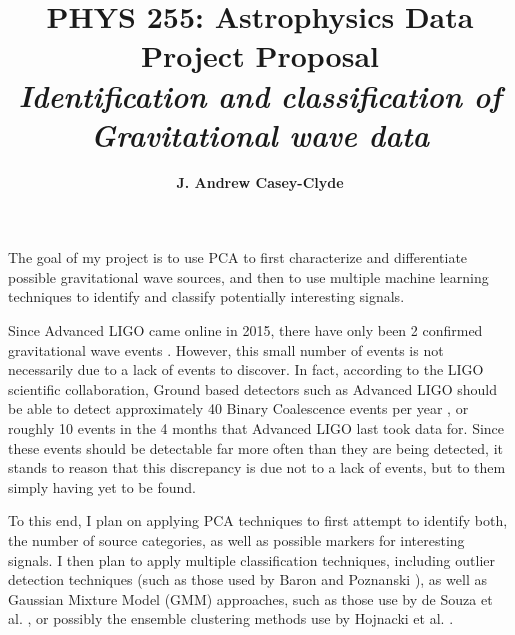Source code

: \documentclass[11pt]{article}
\begin{document}
\title{\bf{PHYS 255: Astrophysics Data Project Proposal}\\
\it{Identification and classification of Gravitational wave data}}
\author{\bf{J. Andrew Casey-Clyde}}
\maketitle

The goal of my project is to use PCA to first characterize and differentiate possible gravitational wave sources, and then to use multiple machine learning techniques to identify and classify potentially interesting signals.

Since Advanced LIGO came online in 2015, there have only been 2 confirmed gravitational wave events \cite{TheLIGOScientificCollaboration2016} \cite{Abbott2016}. However, this small number of events is not necessarily due to a lack of events to discover. In fact, according to the LIGO scientific collaboration, Ground based detectors such as Advanced LIGO should be able to detect approximately 40 Binary Coalescence events per year \cite{LIGOScientificCollaboration2010}, or roughly 10 events in the 4 months that Advanced LIGO last took data for. Since these events should be detectable far more often than they are being detected, it stands to reason that this discrepancy is due not to a lack of events, but to them simply having yet to be found.

To this end, I plan on applying PCA techniques to first attempt to identify both, the number of source categories, as well as possible markers for interesting signals. I then plan to apply multiple classification techniques, including outlier detection techniques (such as those used by Baron and Poznanski \cite{Baron2016}), as well as Gaussian Mixture Model (GMM) approaches, such as those use by de Souza et al. \cite{DeSouza2017}, or possibly the ensemble clustering methods use by Hojnacki et al. \cite{Hojnacki2008}.



\end{document}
#####
▶ **Your objective**: Search the material for the string "classification" and show every line that has it.

▶ **Reply to the exercise**:
\it{Identification and classification of Gravitational wave data}}
To this end, I plan on applying PCA techniques to first attempt to identify both, the number of source categories, as well as possible markers for interesting signals. I then plan to apply multiple classification techniques, including outlier detection techniques (such as those used by Baron and Poznanski \cite{Baron2016}), as well as Gaussian Mixture Model (GMM) approaches, such as those use by de Souza et al. \cite{DeSouza2017}, or possibly the ensemble clustering methods use by Hojnacki et al. \cite{Hojnacki2008}.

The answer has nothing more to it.